Le Conseil d’Etat censure ce raisonnement et indique que « l’éventuel manquement de l’autorité administrative dans l’exercice de ses pouvoirs de police, s’il peut donner lieu à la mise en jeu de la responsabilité de l’administration, ne peut conduire à écarter le régime de responsabilité prévu par [les articles L. 541-2 et L. 541-3 du Code de l’environnement], notamment en tant qu’il s’applique au propriétaire du terrain sur lequel sont déposés des déchets ».

Le juge relève ensuite que les propriétaires du terrain ont fait preuve de négligence, dès lors que la pollution du site était établie depuis au moins vingt ans, que les propriétaires résidaient sur place et n’en avaient pas averti l’administration alors qu’ils ne pouvaient ignorer la présence des déchets, qu’ils n’avaient procédé à aucuns travaux avant 2020 et que certains d’entre eux avaient eux-mêmes exploité l’ICPE responsable de ces déchets.

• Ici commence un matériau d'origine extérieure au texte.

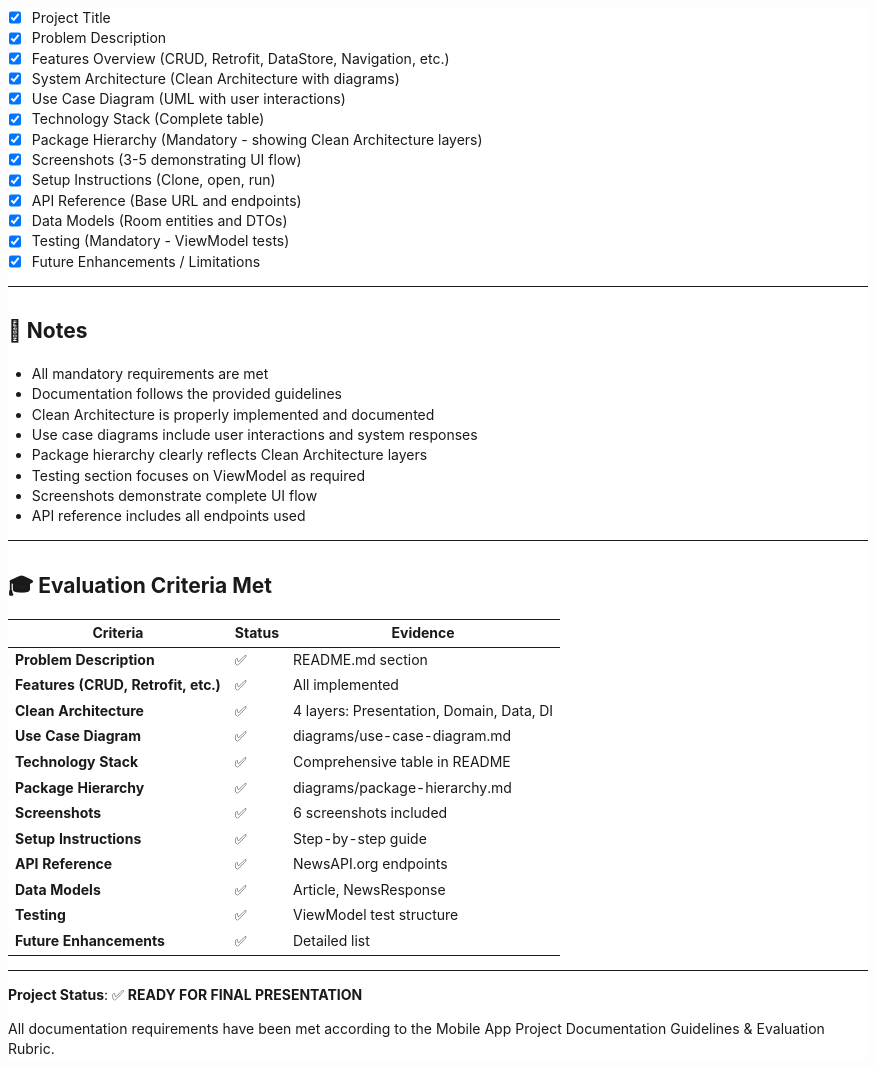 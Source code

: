 - [x] Project Title
- [x] Problem Description
- [x] Features Overview (CRUD, Retrofit, DataStore, Navigation, etc.)
- [x] System Architecture (Clean Architecture with diagrams)
- [x] Use Case Diagram (UML with user interactions)
- [x] Technology Stack (Complete table)
- [x] Package Hierarchy (Mandatory - showing Clean Architecture layers)
- [x] Screenshots (3-5 demonstrating UI flow)
- [x] Setup Instructions (Clone, open, run)
- [x] API Reference (Base URL and endpoints)
- [x] Data Models (Room entities and DTOs)
- [x] Testing (Mandatory - ViewModel tests)
- [x] Future Enhancements / Limitations

---

## 📝 Notes

- All mandatory requirements are met
- Documentation follows the provided guidelines
- Clean Architecture is properly implemented and documented
- Use case diagrams include user interactions and system responses
- Package hierarchy clearly reflects Clean Architecture layers
- Testing section focuses on ViewModel as required
- Screenshots demonstrate complete UI flow
- API reference includes all endpoints used

---

## 🎓 Evaluation Criteria Met

| Criteria | Status | Evidence |
|----------|--------|----------|
| **Problem Description** | ✅ | README.md section |
| **Features (CRUD, Retrofit, etc.)** | ✅ | All implemented |
| **Clean Architecture** | ✅ | 4 layers: Presentation, Domain, Data, DI |
| **Use Case Diagram** | ✅ | diagrams/use-case-diagram.md |
| **Technology Stack** | ✅ | Comprehensive table in README |
| **Package Hierarchy** | ✅ | diagrams/package-hierarchy.md |
| **Screenshots** | ✅ | 6 screenshots included |
| **Setup Instructions** | ✅ | Step-by-step guide |
| **API Reference** | ✅ | NewsAPI.org endpoints |
| **Data Models** | ✅ | Article, NewsResponse |
| **Testing** | ✅ | ViewModel test structure |
| **Future Enhancements** | ✅ | Detailed list |

---

**Project Status**: ✅ **READY FOR FINAL PRESENTATION**

All documentation requirements have been met according to the Mobile App Project Documentation Guidelines & Evaluation Rubric.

2°) D’autres précisions ont ensuite été apportées sur l’articulation entre la police des déchets et la police des mines, par un arrêt du 16 mars 2023 de la CAA de Toulouse.

Dans cette espèce était en cause un dépôt de résidus de traitement découlant d’une ancienne exploitation minière. Le préfet avait d’abord mis en demeure le maire de la commune sur le territoire de laquelle les déchets étaient entreposés de mettre en œuvre ses pouvoirs de police en matière de déchets pour qu’il soit procédé à l’élimination du dépôt de résidus. Le maire n’a toutefois pas répondu à la mise en demeure et le préfet s’est donc substitué à lui et a mis en œuvre les prérogatives de l’article L. 541-3 du Code de l’environnement.

La CAA de Toulouse a précisé, sur le rôle de l’Etat, que :

  • Il n’existe pas d’obligation pour l’Etat d’assurer, après l’expiration du titre minier, la surveillance et la prévention des risques miniers autres que ceux tirés de l’affaissement de terrain ou d’accumulation de gaz dangereux, susceptibles de mettre en cause la sécurité des biens ou des personnes (dans les conditions de l’article L. 174-1 du Code minier). En l’espèce, les risques en cause étaient liés à la contamination de l’environnement des déchets en raison de leur teneur excessive en métaux lourds. L’Etat ne s’était donc pas vu transférer la surveillance et la prévention des risques liés aux résidus miniers ;
  • Aucun texte n’exclut l’exercice de la police spéciale des déchets sur un site minier et sur le site d’une ancienne exploitation qui n’est plus soumis à la police des mines. Les prérogatives de l’article L. 541-3 peuvent donc être mises en œuvre sur un site, ou ancien site, minier à l’encontre de l’exploitant de ce site. Dans le même sens, la circonstance que l’exploitant s’est conformé aux obligations qui lui ont été prescrites lors de la cessation des travaux miniers ne fait pas obstacle à ce que l’autorité compétente intervienne à son encontre en cas de violation de la législation relative aux déchets ;
  • En cas de carence du maire dans l’exercice des prérogatives de l’article L. 541-3, il revient au préfet d’intervenir.